# Rated "R" for Reformed



## C. Matthew McMahon (Jun 29, 2008)

New T-shirt at APM:







Click here for info: Reformed T-Shirts Wear the Refor


----------



## ReformedSinner (Jun 29, 2008)

Martin Luther is Reformed?


----------



## TimV (Jun 29, 2008)

> Martin Luther is Reformed?



When you're credited with launching the Reformation you can't be left out of a list like that. I've posted before the old English saying "Is not God English? For Wycliffe begat Hus, who begat Luther, who begat the truth".


----------



## Hippo (Jun 29, 2008)

ReformedSinner said:


> Martin Luther is Reformed?



He was much more Reformed than Lutherans like to admit.


----------



## JonathanHunt (Jun 29, 2008)

Very good. Very tempting. Do you have a fatbaptist size? ;-)
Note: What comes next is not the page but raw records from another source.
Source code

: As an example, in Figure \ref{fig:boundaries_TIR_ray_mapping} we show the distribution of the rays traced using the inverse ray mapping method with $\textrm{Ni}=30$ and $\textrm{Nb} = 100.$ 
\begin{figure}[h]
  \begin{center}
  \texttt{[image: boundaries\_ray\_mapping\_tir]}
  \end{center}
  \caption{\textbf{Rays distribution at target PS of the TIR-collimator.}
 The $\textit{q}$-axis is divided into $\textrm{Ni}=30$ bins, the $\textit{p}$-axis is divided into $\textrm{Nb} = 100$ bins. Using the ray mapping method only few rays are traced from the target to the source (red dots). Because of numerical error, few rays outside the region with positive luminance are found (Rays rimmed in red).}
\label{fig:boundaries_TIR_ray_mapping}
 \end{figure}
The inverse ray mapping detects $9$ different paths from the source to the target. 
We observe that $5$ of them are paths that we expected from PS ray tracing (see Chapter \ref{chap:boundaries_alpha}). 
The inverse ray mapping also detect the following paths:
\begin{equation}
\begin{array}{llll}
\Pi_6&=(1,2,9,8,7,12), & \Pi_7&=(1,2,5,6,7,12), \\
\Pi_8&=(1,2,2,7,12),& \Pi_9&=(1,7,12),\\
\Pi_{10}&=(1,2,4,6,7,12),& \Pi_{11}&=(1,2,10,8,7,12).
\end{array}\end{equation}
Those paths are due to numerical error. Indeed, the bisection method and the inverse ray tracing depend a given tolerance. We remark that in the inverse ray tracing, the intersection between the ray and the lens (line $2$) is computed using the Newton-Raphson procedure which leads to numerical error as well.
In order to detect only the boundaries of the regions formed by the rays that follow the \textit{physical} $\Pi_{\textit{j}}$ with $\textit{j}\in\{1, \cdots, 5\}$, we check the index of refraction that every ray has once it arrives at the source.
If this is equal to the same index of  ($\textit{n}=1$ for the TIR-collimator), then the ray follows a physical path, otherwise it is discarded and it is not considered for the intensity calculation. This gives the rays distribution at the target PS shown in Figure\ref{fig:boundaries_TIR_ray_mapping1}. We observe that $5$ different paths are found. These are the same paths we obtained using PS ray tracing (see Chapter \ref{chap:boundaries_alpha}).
Ah... sweet covetousness...


----------



## C. Matthew McMahon (Jun 29, 2008)

Yes, exactly, I had to add Luther. How can we leave him out? We don't buy Melancthonian theology, but much of what Luther taught Calvin agreed with (excepting the Lord's Supper).
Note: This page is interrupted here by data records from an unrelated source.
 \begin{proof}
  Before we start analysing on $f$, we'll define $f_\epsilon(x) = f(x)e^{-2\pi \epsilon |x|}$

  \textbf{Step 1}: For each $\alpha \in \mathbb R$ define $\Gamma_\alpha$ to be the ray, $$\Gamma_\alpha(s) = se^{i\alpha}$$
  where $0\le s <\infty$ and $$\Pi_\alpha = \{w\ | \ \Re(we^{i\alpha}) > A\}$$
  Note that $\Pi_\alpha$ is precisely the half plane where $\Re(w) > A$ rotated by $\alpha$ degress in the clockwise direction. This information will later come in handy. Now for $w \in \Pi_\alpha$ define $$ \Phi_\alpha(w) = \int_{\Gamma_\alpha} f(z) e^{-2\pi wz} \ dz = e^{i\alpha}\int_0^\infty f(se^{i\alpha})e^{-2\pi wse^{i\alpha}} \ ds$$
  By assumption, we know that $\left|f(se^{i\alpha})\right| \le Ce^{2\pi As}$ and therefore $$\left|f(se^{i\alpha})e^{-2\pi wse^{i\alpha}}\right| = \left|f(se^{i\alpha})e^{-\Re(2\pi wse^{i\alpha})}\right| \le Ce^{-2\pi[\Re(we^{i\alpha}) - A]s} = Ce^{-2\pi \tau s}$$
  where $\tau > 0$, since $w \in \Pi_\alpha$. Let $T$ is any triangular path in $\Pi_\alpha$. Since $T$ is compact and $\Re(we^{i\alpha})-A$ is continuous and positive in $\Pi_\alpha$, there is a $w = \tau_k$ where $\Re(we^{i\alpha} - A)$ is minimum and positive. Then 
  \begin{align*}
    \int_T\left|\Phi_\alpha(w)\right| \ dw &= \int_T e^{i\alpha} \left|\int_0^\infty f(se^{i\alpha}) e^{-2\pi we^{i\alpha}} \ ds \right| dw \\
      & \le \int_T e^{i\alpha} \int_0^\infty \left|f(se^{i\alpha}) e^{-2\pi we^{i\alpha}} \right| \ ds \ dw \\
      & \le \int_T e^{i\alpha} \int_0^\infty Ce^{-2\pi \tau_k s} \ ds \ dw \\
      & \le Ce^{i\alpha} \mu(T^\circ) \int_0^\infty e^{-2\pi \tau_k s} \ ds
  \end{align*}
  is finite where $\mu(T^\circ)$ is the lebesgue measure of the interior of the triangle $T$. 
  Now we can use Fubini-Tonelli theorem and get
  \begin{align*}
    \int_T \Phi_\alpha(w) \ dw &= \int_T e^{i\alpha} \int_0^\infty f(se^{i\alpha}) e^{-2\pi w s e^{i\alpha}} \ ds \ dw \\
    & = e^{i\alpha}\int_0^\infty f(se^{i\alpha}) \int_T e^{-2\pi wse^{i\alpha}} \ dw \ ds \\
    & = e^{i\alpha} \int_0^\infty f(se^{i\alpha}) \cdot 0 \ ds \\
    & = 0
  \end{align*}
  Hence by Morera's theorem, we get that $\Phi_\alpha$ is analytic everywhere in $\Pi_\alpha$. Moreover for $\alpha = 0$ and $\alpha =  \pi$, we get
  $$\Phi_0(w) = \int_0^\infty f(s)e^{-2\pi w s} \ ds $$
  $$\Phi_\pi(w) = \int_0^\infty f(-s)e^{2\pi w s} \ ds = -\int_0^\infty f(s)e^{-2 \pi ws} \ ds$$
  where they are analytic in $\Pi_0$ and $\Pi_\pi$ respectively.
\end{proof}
Yes, I have extra sizes available.


----------



## Pergamum (Jul 1, 2008)

shucks...I guess according to some here on the PB I only get a PG-13 rating!


----------



## Abd_Yesua_alMasih (Jul 1, 2008)

Out of interest how many people have bought these t-shirts in general?


----------



## Abd_Yesua_alMasih (Jul 1, 2008)

"Wear Reformation t-shirts on sunny days!"

What?


----------